Cultures tend to have a ritual for becoming a new member. A newcomer starts out as a non-entity, a stranger, an unaffiliated person with no connection or even possibly awareness of the community. Later, newcomers who stay around and learn about the culture become members. Most cultures have a rite of initiation that marks the passage of the individual within the community; some of these rituals may be so informal as to be hardly noticed (e.g., the first time a coworker asks you to join the group to eat lunch together), while others may be highly formalized (e.g., the ordination of clergy in a religion). The non-member becomes a member, the new member becomes a full member, and individuals rise in terms of responsibility and influence.

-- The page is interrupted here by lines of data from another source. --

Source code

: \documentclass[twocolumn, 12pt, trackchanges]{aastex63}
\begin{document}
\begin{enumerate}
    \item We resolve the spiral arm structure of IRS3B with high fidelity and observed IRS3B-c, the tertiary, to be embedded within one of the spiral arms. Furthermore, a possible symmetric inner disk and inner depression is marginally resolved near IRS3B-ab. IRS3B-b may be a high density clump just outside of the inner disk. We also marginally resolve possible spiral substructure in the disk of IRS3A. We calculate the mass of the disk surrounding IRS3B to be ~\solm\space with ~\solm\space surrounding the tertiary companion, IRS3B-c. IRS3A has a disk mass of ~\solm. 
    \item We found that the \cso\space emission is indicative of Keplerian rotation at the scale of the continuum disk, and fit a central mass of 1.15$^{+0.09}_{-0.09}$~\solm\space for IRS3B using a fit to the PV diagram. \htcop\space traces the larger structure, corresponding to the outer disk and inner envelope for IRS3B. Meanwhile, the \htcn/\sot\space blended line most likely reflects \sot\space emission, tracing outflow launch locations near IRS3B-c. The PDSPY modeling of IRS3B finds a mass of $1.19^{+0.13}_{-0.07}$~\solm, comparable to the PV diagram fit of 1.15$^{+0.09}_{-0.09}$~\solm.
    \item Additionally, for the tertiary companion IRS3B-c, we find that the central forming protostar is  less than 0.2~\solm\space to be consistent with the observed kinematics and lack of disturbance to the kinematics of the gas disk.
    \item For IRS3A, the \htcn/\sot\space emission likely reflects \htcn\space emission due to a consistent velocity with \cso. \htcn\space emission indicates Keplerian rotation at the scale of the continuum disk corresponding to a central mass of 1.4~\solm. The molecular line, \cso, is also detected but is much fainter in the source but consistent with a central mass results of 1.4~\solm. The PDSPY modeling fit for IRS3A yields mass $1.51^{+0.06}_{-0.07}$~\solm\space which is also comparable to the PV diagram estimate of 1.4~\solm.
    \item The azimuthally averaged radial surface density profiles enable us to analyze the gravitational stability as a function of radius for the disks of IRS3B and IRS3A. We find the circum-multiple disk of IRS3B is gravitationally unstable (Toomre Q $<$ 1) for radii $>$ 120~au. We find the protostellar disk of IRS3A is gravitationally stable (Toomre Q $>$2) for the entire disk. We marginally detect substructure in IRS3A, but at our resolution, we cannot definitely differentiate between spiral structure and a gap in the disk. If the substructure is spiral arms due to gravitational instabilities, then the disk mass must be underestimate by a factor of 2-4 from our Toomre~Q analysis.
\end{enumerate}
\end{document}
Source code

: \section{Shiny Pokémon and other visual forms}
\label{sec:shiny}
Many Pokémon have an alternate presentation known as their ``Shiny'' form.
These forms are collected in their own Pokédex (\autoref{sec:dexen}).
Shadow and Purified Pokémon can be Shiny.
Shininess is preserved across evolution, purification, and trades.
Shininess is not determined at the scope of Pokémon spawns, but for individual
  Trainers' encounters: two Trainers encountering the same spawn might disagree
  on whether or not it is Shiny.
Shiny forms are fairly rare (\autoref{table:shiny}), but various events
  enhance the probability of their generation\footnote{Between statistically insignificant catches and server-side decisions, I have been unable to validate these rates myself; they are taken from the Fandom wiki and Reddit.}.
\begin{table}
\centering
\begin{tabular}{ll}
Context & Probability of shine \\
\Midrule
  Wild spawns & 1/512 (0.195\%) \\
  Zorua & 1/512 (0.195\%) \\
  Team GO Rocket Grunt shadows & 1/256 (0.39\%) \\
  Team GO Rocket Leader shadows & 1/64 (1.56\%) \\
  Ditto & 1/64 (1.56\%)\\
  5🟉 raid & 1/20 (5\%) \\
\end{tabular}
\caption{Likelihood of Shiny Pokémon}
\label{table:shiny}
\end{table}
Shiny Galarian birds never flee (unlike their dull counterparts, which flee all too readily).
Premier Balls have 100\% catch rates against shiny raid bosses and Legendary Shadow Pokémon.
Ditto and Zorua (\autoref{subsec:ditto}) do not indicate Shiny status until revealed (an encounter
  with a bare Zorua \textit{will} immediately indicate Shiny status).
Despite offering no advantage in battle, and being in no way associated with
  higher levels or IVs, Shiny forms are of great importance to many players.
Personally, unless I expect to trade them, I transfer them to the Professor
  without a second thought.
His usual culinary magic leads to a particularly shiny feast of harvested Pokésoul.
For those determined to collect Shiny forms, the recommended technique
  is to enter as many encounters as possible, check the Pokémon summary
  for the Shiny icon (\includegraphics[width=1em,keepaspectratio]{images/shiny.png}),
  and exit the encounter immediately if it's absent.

Business communities are communities first, because without communication interaction, no business will occur. Even if sales and stock are processed by servers that link database platforms to flow, individuals are still involved in the maintenance, repair, and development of the system. Where there is communication, there is culture, and every business has several cultures.

Across the course of your life you have no doubt passed several rites of initiation but may not have taken notice of them. Did you earn a driver’s license? Register to vote? The permission to purchase alcohol? In North American culture, these three common markers indicate the passing from a previous stage of life to a new one, with new rights and responsibilities. As a child, you were not allowed to have a driver’s license. At age 14–18, depending on your state and location (rural versus urban), you were allowed to drive a tractor, use farm equipment, operate a motor vehicle during daylight hours, or have full access to public roads. With the privilege of driving comes responsibility. It is your responsibility to learn what the signs and signals mean, and to obey traffic laws for the common safety. In order for stop signs to work, we all have to agree on the behavior associated with them and observe that behavior.

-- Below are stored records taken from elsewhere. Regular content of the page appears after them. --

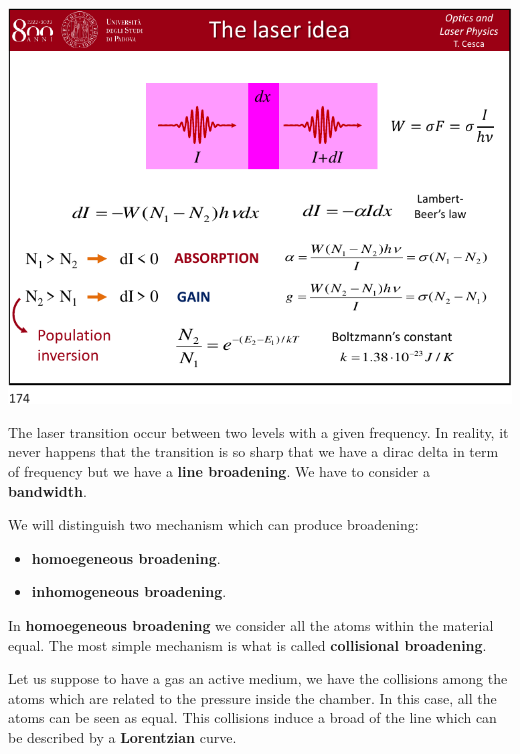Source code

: \documentclass[../main/main.tex]{subfiles}
\begin{document}
\begin{minipage}[]{0.5\linewidth}
\centering
\includegraphics[page=6,width=1\textwidth]{../lessons/pdf_file/09_lecture.pdf}
\end{minipage}
\hspace{0.3cm}\vspace{0.3cm}
\begin{minipage}[c]{0.47\linewidth}

The laser transition occur between two levels with a given frequency. In reality, it never happens that the transition is so sharp that we have a dirac delta in term of frequency but we have a \textbf{line broadening}. We have to consider a \textbf{bandwidth}.

We will distinguish two mechanism which can produce broadening:

\begin{itemize}
\item \textbf{homoegeneous broadening}.
\item \textbf{inhomogeneous broadening}.
\end{itemize}

In \textbf{homoegeneous broadening} we consider all the atoms within the material equal. The most simple mechanism is what is called \textbf{collisional broadening}.

\end{minipage}

Let us suppose to have a gas an active medium, we have the collisions among the atoms which are related to the pressure inside the chamber. In this case, all the atoms can be seen as equal. This collisions induce a broad of the line which can be described by a \textbf{Lorentzian} curve.
\end{document}
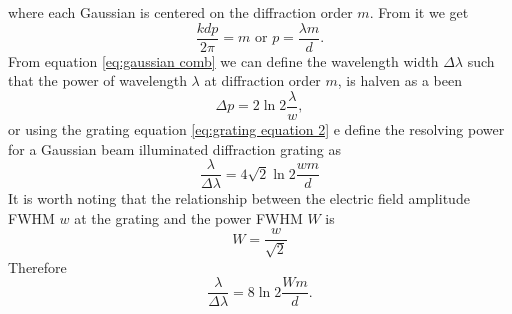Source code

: \documentclass[12pt,twoside,english]{book}
\renewcommand{\~}{\perispomeni}%
\numberwithin{equation}{section}
\numberwithin{figure}{section}
\begin{document}
where each Gaussian is centered on the diffraction order $m$. From it we get
\begin{equation}
\frac{kdp}{2\pi}=m\mbox{ or }p=\frac{\lambda m}{d}.\label{eq:grating equation 2}
\end{equation}
From equation \ref{eq:gaussian comb} we can define the wavelength width $\Delta\lambda$ such that the power of wavelength $\lambda$ at diffraction order $m$, is halven as a been
\begin{equation}
\Delta p=2\ln2\frac{\lambda}{w},
\end{equation}
or using the grating equation \ref{eq:grating equation 2} e define the resolving power for a Gaussian beam illuminated diffraction grating as
\begin{equation}
\frac{\lambda}{\Delta\lambda}=4\sqrt{2}\ln2\frac{wm}{d}\label{eq:resolving power gaussian}\end{equation}
It is worth noting that the relationship between the electric field amplitude \gls{FWHM} $w$ at the grating and the power \gls{FWHM} $W$ is
\begin{equation}
W=\frac{w}{\sqrt{2}}
\end{equation}
Therefore
\begin{equation}
\frac{\lambda}{\Delta\lambda}=8\ln2\frac{Wm}{d}.
\end{equation}
%
\end{document}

Sometimes people choose to ignore a stop sign, or accidentally miss one, and it places the public in danger. Law enforcement officials serve to help reinforce that common safety as representatives of the culture, empowered by the people themselves based on a common agreement of what a stop sign means, and what a driver is supposed to do when approaching one. Some people may argue that law enforcement serves some while prosecuting others, and this debate point may deserve consideration, but across cultures there are rules, signs, and symbols that we share.

Rites of initiation mark the transition of the role or status of the individual within the group. Your first day on the job may have been a challenge as you learned your way around the physical space, but the true challenge was to learn how the group members communicate with each other. If you graduate from college with a Master of Business Administration (MBA) degree, you will already have passed a series of tests, learned terms and theories, and possess a symbol of accomplishment in your diploma, but that only grants you the opportunity to look for a job—to seek access to a new culture.

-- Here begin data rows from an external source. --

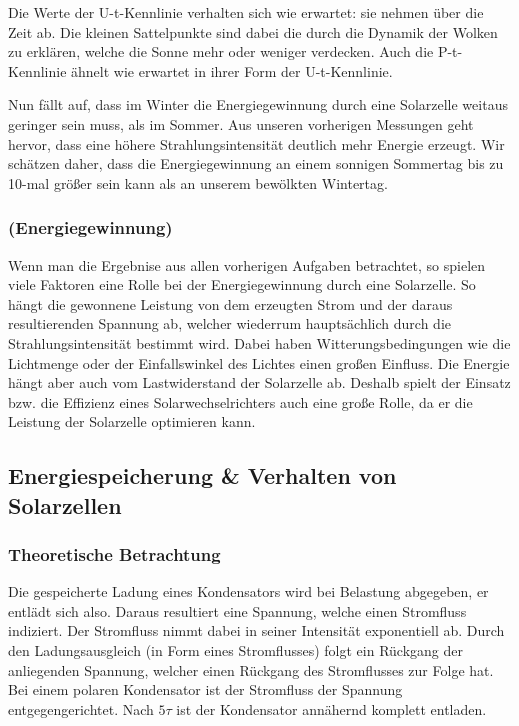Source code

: 
Die Werte der U-t-Kennlinie verhalten sich wie erwartet: sie nehmen über die Zeit ab.
Die kleinen Sattelpunkte sind dabei die durch die Dynamik der Wolken zu erklären, welche die Sonne mehr oder weniger verdecken.
Auch die P-t-Kennlinie ähnelt wie erwartet in ihrer Form der U-t-Kennlinie.

Nun fällt auf, dass im Winter die Energiegewinnung durch eine Solarzelle weitaus geringer sein muss, als im Sommer.
Aus unseren vorherigen Messungen geht hervor, dass eine höhere Strahlungsintensität deutlich mehr Energie erzeugt.
Wir schätzen daher, dass die Energiegewinnung an einem sonnigen Sommertag bis zu 10-mal größer sein kann als an unserem bewölkten Wintertag.

\subsubsection{(Energiegewinnung)}

Wenn man die Ergebnise aus allen vorherigen Aufgaben betrachtet, so spielen viele Faktoren eine Rolle bei der Energiegewinnung durch eine Solarzelle. So hängt die gewonnene Leistung von dem erzeugten Strom und der daraus resultierenden Spannung ab, welcher wiederrum hauptsächlich durch die Strahlungsintensität bestimmt wird. Dabei haben Witterungsbedingungen wie die Lichtmenge oder der Einfallswinkel des Lichtes einen großen Einfluss.
Die Energie hängt aber auch vom Lastwiderstand der Solarzelle ab. Deshalb spielt der Einsatz bzw. die Effizienz eines Solarwechselrichters auch eine große Rolle, da er die Leistung der Solarzelle optimieren kann.

\clearpage
\subsection{Energiespeicherung \& Verhalten von Solarzellen}

\subsubsection{Theoretische Betrachtung}

Die gespeicherte Ladung eines Kondensators wird bei Belastung abgegeben, er entlädt sich also. Daraus resultiert eine Spannung, welche einen Stromfluss indiziert. Der Stromfluss nimmt dabei in seiner Intensität exponentiell ab. Durch den Ladungsausgleich (in Form eines Stromflusses) folgt ein Rückgang der anliegenden Spannung, welcher einen Rückgang des Stromflusses zur Folge hat. Bei einem polaren Kondensator ist der Stromfluss der Spannung entgegengerichtet.
Nach $5\tau$ ist der Kondensator annähernd komplett entladen. \cite{Fachkundebuch}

In every business there are groups, power struggles, and unspoken ways that members earn their way from the role of a “newbie” to that of a full member. The newbie may get the tough account, or the office without a window, or the cubicle next to the bathroom, denoting low status. As the new member learns to navigate the community and establish a track record of success, promotions, themselves a rite of initiation, bring new rights and responsibilities.

Over time, the person comes to be an important part of the business, a “keeper of the flame.” The “flame” may not exist in physical space or time, but it does exist in the minds of those members in the community who have invested time and effort in the business. It is not a flame to be trusted to a new person, and like trust, it can only be earned across time. Along the way there may be personality conflicts and power struggles over resources, and perceived scarcity (i.e., there is only one promotion and you want it). All of these challenges are to be expected in any culture.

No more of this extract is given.